Problem details :: Repeat every record below exactly, omitting any pictures.

Data for this task ::
- - - -

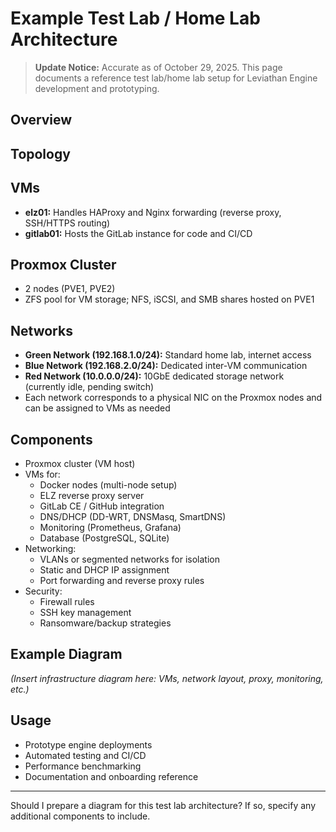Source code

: # Example Test Lab / Home Lab Architecture

> **Update Notice:** Accurate as of October 29, 2025. This page documents a reference test lab/home lab setup for Leviathan Engine development and prototyping.

## Overview

## Topology

## VMs
- **elz01:** Handles HAProxy and Nginx forwarding (reverse proxy, SSH/HTTPS routing)
- **gitlab01:** Hosts the GitLab instance for code and CI/CD

## Proxmox Cluster
- 2 nodes (PVE1, PVE2)
- ZFS pool for VM storage; NFS, iSCSI, and SMB shares hosted on PVE1

## Networks
- **Green Network (192.168.1.0/24):** Standard home lab, internet access
- **Blue Network (192.168.2.0/24):** Dedicated inter-VM communication
- **Red Network (10.0.0.0/24):** 10GbE dedicated storage network (currently idle, pending switch)
- Each network corresponds to a physical NIC on the Proxmox nodes and can be assigned to VMs as needed


## Components
- Proxmox cluster (VM host)
- VMs for:
  - Docker nodes (multi-node setup)
  - ELZ reverse proxy server
  - GitLab CE / GitHub integration
  - DNS/DHCP (DD-WRT, DNSMasq, SmartDNS)
  - Monitoring (Prometheus, Grafana)
  - Database (PostgreSQL, SQLite)
- Networking:
  - VLANs or segmented networks for isolation
  - Static and DHCP IP assignment
  - Port forwarding and reverse proxy rules
- Security:
  - Firewall rules
  - SSH key management
  - Ransomware/backup strategies

## Example Diagram
_(Insert infrastructure diagram here: VMs, network layout, proxy, monitoring, etc.)_

## Usage
- Prototype engine deployments
- Automated testing and CI/CD
- Performance benchmarking
- Documentation and onboarding reference

---
Should I prepare a diagram for this test lab architecture? If so, specify any additional components to include.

- - - -

Answer space ::
Source code

: # Example Test Lab / Home Lab Architecture

> **Update Notice:** Accurate as of October 29, 2025. This page documents a reference test lab/home lab setup for Leviathan Engine development and prototyping.

## Overview

## Topology

## VMs
- **elz01:** Handles HAProxy and Nginx forwarding (reverse proxy, SSH/HTTPS routing)
- **gitlab01:** Hosts the GitLab instance for code and CI/CD

## Proxmox Cluster
- 2 nodes (PVE1, PVE2)
- ZFS pool for VM storage; NFS, iSCSI, and SMB shares hosted on PVE1

## Networks
- **Green Network (192.168.1.0/24):** Standard home lab, internet access
- **Blue Network (192.168.2.0/24):** Dedicated inter-VM communication
- **Red Network (10.0.0.0/24):** 10GbE dedicated storage network (currently idle, pending switch)
- Each network corresponds to a physical NIC on the Proxmox nodes and can be assigned to VMs as needed


## Components
- Proxmox cluster (VM host)
- VMs for:
  - Docker nodes (multi-node setup)
  - ELZ reverse proxy server
  - GitLab CE / GitHub integration
  - DNS/DHCP (DD-WRT, DNSMasq, SmartDNS)
  - Monitoring (Prometheus, Grafana)
  - Database (PostgreSQL, SQLite)
- Networking:
  - VLANs or segmented networks for isolation
  - Static and DHCP IP assignment
  - Port forwarding and reverse proxy rules
- Security:
  - Firewall rules
  - SSH key management
  - Ransomware/backup strategies

## Example Diagram
_(Insert infrastructure diagram here: VMs, network layout, proxy, monitoring, etc.)_

## Usage
- Prototype engine deployments
- Automated testing and CI/CD
- Performance benchmarking
- Documentation and onboarding reference

---
Should I prepare a diagram for this test lab architecture? If so, specify any additional components to include.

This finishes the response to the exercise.